Brief-cases
Brief-cases with outer surface of plastic or textile
HSN 4202 12 60 (Brief-cases) is subject to the ITC (HS) import policy administered by the Directorate General of Foreign Trade (DGFT). Import is generally free for this tariff line, with one absolute prohibition: brief-cases incorporating seal skin in any form are Prohibited under the ITC (HS) policy.

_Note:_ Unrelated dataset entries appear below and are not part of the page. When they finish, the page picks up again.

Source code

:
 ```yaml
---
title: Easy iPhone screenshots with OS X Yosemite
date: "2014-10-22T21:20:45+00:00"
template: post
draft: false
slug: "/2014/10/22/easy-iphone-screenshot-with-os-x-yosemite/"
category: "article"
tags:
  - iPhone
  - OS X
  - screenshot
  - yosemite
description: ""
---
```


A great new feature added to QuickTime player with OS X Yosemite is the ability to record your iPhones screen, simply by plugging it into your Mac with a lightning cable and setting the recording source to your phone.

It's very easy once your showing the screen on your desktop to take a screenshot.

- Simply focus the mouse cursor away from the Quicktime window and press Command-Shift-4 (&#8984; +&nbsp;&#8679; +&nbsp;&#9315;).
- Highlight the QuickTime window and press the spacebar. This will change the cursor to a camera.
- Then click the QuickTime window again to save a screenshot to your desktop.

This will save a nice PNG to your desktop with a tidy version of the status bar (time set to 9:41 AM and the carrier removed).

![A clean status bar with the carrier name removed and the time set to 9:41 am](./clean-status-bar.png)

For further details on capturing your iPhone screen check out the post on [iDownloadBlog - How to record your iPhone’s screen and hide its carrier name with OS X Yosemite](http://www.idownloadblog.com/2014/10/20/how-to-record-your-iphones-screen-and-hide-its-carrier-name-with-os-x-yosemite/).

- Import declaration from DGFT
- Material composition certificate from exporter
- 1Verify that no component of the brief-case — outer surface, lining, trim, or accessory — is derived from seal skin. Import of seal skin in any form is Prohibited under the ITC (HS) policy; a consignment containing any seal-skin element is liable to confiscation and cannot be re-exported without Customs authorisation.ITC (HS) import policy, Chapter 42 — Prohibited goods: seal skin in any form
- 2At the bill of entry, declare the outer-surface material (plastic sheeting or textile) and confirm the tariff classification under CTI 4202 12 60. Where the outer surface material is a composite or coated textile, a material-composition certificate from the exporter supports the classification and the seal-skin absence declaration.ITC (HS) Schedule I, Chapter 42 import policy
The single most consequential compliance error on this tariff line is inadequate upstream supplier due diligence on material sourcing. A brief-case marketed as 'faux fur' or 'exotic leather' may contain seal-skin trim that triggers the Prohibited-import bar at the bill of entry; once a consignment is flagged, the absence of a supplier-issued material-composition certificate makes the prohibition almost impossible to rebut, and the consignment is subject to confiscation rather than re-export.